There are good reasons for the change in strategy nonetheless. Whereas the R18 ultra has always been very competitive on a single lap, the R18 e-tron quattro has notable advantages in certain topographic track conditions and when lapping other cars in traffic.
As Audi is convinced of the future of hybrid drive, the engineers are now starting to fully concentrate on the development of the race car with an electrified drive system.
In addition to the experiences that can be gathered for the future during the second half of the season, this decision assures perfect equality of opportunity.
Marcel Fässler/André Lotterer/Benoît Tréluyer, after scoring two victories this season in the number "1" R18 e-tron quattro, are leading the WEC drivers’ standings. With 78 points yet to be awarded, Tom Kristensen/Allan McNish trail by only 7.5 points.
For Audi Sport Team Joest, this involves a challenging task, which thanks to Audi’s uncompromising commitment to the shared components principle is made considerably easier.
After transporting the race cars from South America, the number "2" Audi R18 will be converted from a conventional to a hybrid drive and the body will receive completely new graphics.
In Bahrain, the teams can expect to find unusual overall conditions. The race is held in the middle of the desert on the Sakhir circuit south of the capital Manama.

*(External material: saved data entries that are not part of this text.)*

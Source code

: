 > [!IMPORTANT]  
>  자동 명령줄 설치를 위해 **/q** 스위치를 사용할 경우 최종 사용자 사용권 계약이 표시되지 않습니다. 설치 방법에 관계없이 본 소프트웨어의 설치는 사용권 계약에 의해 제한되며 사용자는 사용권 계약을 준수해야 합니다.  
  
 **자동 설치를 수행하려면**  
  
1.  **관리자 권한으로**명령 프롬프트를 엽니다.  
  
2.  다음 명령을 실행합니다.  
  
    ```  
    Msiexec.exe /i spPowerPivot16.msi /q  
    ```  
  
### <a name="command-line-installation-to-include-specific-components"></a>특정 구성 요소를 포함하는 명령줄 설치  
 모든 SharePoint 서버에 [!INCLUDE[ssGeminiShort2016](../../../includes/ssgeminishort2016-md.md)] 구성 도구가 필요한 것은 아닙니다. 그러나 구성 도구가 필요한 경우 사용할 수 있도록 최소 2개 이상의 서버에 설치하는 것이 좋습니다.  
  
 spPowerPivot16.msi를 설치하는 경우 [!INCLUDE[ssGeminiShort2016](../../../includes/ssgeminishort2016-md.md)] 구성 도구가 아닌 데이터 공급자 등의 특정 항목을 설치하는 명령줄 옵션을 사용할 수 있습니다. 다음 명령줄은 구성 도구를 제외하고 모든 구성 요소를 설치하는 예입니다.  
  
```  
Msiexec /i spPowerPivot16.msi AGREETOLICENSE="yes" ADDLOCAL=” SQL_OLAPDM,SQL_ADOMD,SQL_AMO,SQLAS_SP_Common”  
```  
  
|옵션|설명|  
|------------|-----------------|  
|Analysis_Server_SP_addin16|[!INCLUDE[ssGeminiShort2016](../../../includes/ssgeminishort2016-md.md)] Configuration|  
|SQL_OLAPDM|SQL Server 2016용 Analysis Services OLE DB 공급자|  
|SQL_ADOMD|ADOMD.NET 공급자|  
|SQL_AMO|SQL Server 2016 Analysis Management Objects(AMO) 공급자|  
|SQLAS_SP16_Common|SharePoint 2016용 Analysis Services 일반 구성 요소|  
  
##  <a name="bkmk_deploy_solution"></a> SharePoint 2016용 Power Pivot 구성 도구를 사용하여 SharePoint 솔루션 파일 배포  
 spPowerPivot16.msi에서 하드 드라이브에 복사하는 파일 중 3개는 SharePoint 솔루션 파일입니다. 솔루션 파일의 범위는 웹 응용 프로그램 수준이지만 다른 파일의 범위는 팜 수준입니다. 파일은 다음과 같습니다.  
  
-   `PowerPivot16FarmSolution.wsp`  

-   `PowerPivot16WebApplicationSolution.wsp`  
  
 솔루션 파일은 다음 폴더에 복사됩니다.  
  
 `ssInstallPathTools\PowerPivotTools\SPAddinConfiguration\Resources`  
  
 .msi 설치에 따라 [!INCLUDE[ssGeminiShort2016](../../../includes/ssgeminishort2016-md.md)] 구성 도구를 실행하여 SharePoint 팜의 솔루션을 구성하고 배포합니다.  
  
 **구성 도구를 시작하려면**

Extreme temperatures, high humidity and sand particles mean tough conditions for the drivers and the cars. For the Audi factory drivers and Audi Sport Team Joest, the track in the island state is new territory.
The sixth race of the season is scheduled from 4 p.m. to 10 p.m. local time and will thus take place mostly during hours of darkness.

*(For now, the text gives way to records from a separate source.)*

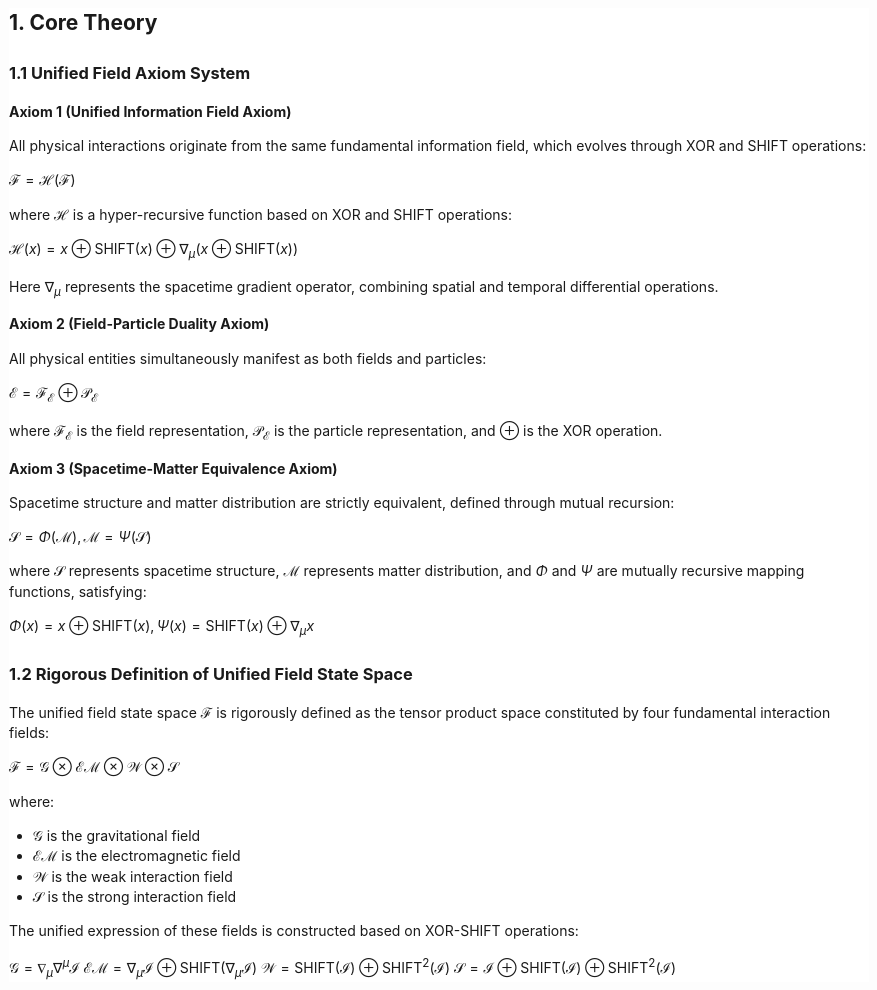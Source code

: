 
## 1. Core Theory

### 1.1 Unified Field Axiom System

**Axiom 1 (Unified Information Field Axiom)**

All physical interactions originate from the same fundamental information field, which evolves through XOR and SHIFT operations:

$`\mathcal{F} = \mathcal{H}(\mathcal{F})`$

where $`\mathcal{H}`$ is a hyper-recursive function based on XOR and SHIFT operations:

$`\mathcal{H}(x) = x \oplus \text{SHIFT}(x) \oplus \nabla_{\mu}(x \oplus \text{SHIFT}(x))`$

Here $`\nabla_{\mu}`$ represents the spacetime gradient operator, combining spatial and temporal differential operations.

**Axiom 2 (Field-Particle Duality Axiom)**

All physical entities simultaneously manifest as both fields and particles:

$`\mathcal{E} = \mathcal{F}_{\mathcal{E}} \oplus \mathcal{P}_{\mathcal{E}}`$

where $`\mathcal{F}_{\mathcal{E}}`$ is the field representation, $`\mathcal{P}_{\mathcal{E}}`$ is the particle representation, and $`\oplus`$ is the XOR operation.

**Axiom 3 (Spacetime-Matter Equivalence Axiom)**

Spacetime structure and matter distribution are strictly equivalent, defined through mutual recursion:

$`\mathcal{S} = \Phi(\mathcal{M}), \mathcal{M} = \Psi(\mathcal{S})`$

where $`\mathcal{S}`$ represents spacetime structure, $`\mathcal{M}`$ represents matter distribution, and $`\Phi`$ and $`\Psi`$ are mutually recursive mapping functions, satisfying:

$`\Phi(x) = x \oplus \text{SHIFT}(x), \Psi(x) = \text{SHIFT}(x) \oplus \nabla_{\mu}x`$

### 1.2 Rigorous Definition of Unified Field State Space

The unified field state space $`\mathcal{F}`$ is rigorously defined as the tensor product space constituted by four fundamental interaction fields:

$`\mathcal{F} = \mathcal{G} \otimes \mathcal{EM} \otimes \mathcal{W} \otimes \mathcal{S}`$

where:
- $`\mathcal{G}`$ is the gravitational field
- $`\mathcal{EM}`$ is the electromagnetic field
- $`\mathcal{W}`$ is the weak interaction field
- $`\mathcal{S}`$ is the strong interaction field

The unified expression of these fields is constructed based on XOR-SHIFT operations:

$`\mathcal{G} = \nabla_{\mu}\nabla^{\mu}\mathcal{I}`$
$`\mathcal{EM} = \nabla_{\mu}\mathcal{I} \oplus \text{SHIFT}(\nabla_{\mu}\mathcal{I})`$
$`\mathcal{W} = \text{SHIFT}(\mathcal{I}) \oplus \text{SHIFT}^2(\mathcal{I})`$
$`\mathcal{S} = \mathcal{I} \oplus \text{SHIFT}(\mathcal{I}) \oplus \text{SHIFT}^2(\mathcal{I})`$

Dr. Wolfgang Ullrich (Head of Audi Motorsport): "We decided to compete with two hybrid vehicles in Bahrain. Our analysis has shown that we’ve got an advantage in traffic with the R18 e-tron quattro. It makes it easier for our drivers to overtake other vehicles.
This means that with two hybrid vehicles we’re in a better position in the battle with Toyota. At the same time, we’re giving both our driver teams identical material in the battle for the title. Bahrain will be a completely different race than the previous rounds.
We’re expecting very high temperatures. Unlike the most recent round in Brazil, Bahrain also takes a high toll on the brakes, which require good cooling. Handling the tires will be crucial too."
Ralf Jüttner (Technical Director Audi Sport Team Joest): "In Bahrain, we’ll hopefully manage to get revenge for the race in Brazil. We’ll leave no stone unturned to return to the top of the podium.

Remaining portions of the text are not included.